• [Records provided]:

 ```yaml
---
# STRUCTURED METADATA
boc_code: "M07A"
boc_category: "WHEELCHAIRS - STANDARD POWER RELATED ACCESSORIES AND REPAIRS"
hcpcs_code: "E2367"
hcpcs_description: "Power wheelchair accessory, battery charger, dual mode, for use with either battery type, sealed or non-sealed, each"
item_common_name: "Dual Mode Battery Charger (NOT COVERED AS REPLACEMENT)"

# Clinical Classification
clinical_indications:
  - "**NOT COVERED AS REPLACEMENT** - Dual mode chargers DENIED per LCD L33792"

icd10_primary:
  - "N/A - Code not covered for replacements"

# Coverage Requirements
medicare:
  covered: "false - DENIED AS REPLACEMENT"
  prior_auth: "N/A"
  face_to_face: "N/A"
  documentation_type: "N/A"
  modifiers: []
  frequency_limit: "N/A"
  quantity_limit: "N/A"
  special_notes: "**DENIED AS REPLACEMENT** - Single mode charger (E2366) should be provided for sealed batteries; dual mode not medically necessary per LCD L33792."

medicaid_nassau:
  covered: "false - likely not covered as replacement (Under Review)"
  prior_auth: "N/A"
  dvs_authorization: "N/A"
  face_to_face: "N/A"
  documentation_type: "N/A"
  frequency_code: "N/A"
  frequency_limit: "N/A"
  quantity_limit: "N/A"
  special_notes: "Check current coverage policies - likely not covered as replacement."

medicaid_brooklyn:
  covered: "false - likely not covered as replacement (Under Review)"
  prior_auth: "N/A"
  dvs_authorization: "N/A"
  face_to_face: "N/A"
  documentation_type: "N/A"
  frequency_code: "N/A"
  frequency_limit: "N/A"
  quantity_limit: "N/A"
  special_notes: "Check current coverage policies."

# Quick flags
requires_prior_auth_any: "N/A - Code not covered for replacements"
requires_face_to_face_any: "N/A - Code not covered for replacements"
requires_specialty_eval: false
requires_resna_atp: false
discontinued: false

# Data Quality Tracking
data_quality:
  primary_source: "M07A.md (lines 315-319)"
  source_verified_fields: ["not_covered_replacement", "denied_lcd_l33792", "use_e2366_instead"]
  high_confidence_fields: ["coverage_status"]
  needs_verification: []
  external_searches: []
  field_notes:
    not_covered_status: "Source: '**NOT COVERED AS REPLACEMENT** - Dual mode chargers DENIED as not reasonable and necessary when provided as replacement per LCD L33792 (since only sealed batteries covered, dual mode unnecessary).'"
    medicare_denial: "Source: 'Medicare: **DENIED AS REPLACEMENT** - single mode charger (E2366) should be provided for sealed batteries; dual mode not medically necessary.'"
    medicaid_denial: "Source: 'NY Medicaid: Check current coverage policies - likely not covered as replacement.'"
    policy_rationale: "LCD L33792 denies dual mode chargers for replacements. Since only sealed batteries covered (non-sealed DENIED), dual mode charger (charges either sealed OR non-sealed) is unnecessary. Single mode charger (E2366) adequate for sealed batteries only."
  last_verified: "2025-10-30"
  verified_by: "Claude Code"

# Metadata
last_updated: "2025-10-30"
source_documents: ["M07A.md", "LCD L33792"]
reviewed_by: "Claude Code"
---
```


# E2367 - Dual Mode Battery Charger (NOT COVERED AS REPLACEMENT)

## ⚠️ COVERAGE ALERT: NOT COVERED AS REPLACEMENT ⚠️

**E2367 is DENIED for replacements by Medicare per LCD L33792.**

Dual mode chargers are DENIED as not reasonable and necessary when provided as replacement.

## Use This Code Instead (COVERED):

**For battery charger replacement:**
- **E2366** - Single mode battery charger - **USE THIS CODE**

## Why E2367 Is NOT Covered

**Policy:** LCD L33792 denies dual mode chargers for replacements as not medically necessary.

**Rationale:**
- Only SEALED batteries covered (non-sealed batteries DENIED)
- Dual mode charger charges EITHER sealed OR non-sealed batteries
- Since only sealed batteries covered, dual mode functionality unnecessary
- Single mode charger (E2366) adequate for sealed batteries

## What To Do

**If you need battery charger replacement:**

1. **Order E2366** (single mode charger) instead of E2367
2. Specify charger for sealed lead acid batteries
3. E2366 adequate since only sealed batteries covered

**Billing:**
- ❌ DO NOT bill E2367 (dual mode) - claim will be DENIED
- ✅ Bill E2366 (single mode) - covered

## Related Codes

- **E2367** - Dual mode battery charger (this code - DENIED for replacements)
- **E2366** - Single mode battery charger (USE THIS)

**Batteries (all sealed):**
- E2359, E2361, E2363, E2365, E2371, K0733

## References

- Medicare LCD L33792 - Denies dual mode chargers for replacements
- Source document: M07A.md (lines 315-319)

• [What this task involves]: Retype every record exactly, omitting nothing.

• [Answer box]:
 ```yaml
---
# STRUCTURED METADATA
boc_code: "M07A"
boc_category: "WHEELCHAIRS - STANDARD POWER RELATED ACCESSORIES AND REPAIRS"
hcpcs_code: "E2367"
hcpcs_description: "Power wheelchair accessory, battery charger, dual mode, for use with either battery type, sealed or non-sealed, each"
item_common_name: "Dual Mode Battery Charger (NOT COVERED AS REPLACEMENT)"

# Clinical Classification
clinical_indications:
  - "**NOT COVERED AS REPLACEMENT** - Dual mode chargers DENIED per LCD L33792"

icd10_primary:
  - "N/A - Code not covered for replacements"

# Coverage Requirements
medicare:
  covered: "false - DENIED AS REPLACEMENT"
  prior_auth: "N/A"
  face_to_face: "N/A"
  documentation_type: "N/A"
  modifiers: []
  frequency_limit: "N/A"
  quantity_limit: "N/A"
  special_notes: "**DENIED AS REPLACEMENT** - Single mode charger (E2366) should be provided for sealed batteries; dual mode not medically necessary per LCD L33792."

medicaid_nassau:
  covered: "false - likely not covered as replacement (Under Review)"
  prior_auth: "N/A"
  dvs_authorization: "N/A"
  face_to_face: "N/A"
  documentation_type: "N/A"
  frequency_code: "N/A"
  frequency_limit: "N/A"
  quantity_limit: "N/A"
  special_notes: "Check current coverage policies - likely not covered as replacement."

medicaid_brooklyn:
  covered: "false - likely not covered as replacement (Under Review)"
  prior_auth: "N/A"
  dvs_authorization: "N/A"
  face_to_face: "N/A"
  documentation_type: "N/A"
  frequency_code: "N/A"
  frequency_limit: "N/A"
  quantity_limit: "N/A"
  special_notes: "Check current coverage policies."

# Quick flags
requires_prior_auth_any: "N/A - Code not covered for replacements"
requires_face_to_face_any: "N/A - Code not covered for replacements"
requires_specialty_eval: false
requires_resna_atp: false
discontinued: false

# Data Quality Tracking
data_quality:
  primary_source: "M07A.md (lines 315-319)"
  source_verified_fields: ["not_covered_replacement", "denied_lcd_l33792", "use_e2366_instead"]
  high_confidence_fields: ["coverage_status"]
  needs_verification: []
  external_searches: []
  field_notes:
    not_covered_status: "Source: '**NOT COVERED AS REPLACEMENT** - Dual mode chargers DENIED as not reasonable and necessary when provided as replacement per LCD L33792 (since only sealed batteries covered, dual mode unnecessary).'"
    medicare_denial: "Source: 'Medicare: **DENIED AS REPLACEMENT** - single mode charger (E2366) should be provided for sealed batteries; dual mode not medically necessary.'"
    medicaid_denial: "Source: 'NY Medicaid: Check current coverage policies - likely not covered as replacement.'"
    policy_rationale: "LCD L33792 denies dual mode chargers for replacements. Since only sealed batteries covered (non-sealed DENIED), dual mode charger (charges either sealed OR non-sealed) is unnecessary. Single mode charger (E2366) adequate for sealed batteries only."
  last_verified: "2025-10-30"
  verified_by: "Claude Code"

# Metadata
last_updated: "2025-10-30"
source_documents: ["M07A.md", "LCD L33792"]
reviewed_by: "Claude Code"
---
```


# E2367 - Dual Mode Battery Charger (NOT COVERED AS REPLACEMENT)

## ⚠️ COVERAGE ALERT: NOT COVERED AS REPLACEMENT ⚠️

**E2367 is DENIED for replacements by Medicare per LCD L33792.**

Dual mode chargers are DENIED as not reasonable and necessary when provided as replacement.

## Use This Code Instead (COVERED):

**For battery charger replacement:**
- **E2366** - Single mode battery charger - **USE THIS CODE**

## Why E2367 Is NOT Covered

**Policy:** LCD L33792 denies dual mode chargers for replacements as not medically necessary.

**Rationale:**
- Only SEALED batteries covered (non-sealed batteries DENIED)
- Dual mode charger charges EITHER sealed OR non-sealed batteries
- Since only sealed batteries covered, dual mode functionality unnecessary
- Single mode charger (E2366) adequate for sealed batteries

## What To Do

**If you need battery charger replacement:**

1. **Order E2366** (single mode charger) instead of E2367
2. Specify charger for sealed lead acid batteries
3. E2366 adequate since only sealed batteries covered

**Billing:**
- ❌ DO NOT bill E2367 (dual mode) - claim will be DENIED
- ✅ Bill E2366 (single mode) - covered

## Related Codes

- **E2367** - Dual mode battery charger (this code - DENIED for replacements)
- **E2366** - Single mode battery charger (USE THIS)

**Batteries (all sealed):**
- E2359, E2361, E2363, E2365, E2371, K0733

## References

- Medicare LCD L33792 - Denies dual mode chargers for replacements
- Source document: M07A.md (lines 315-319)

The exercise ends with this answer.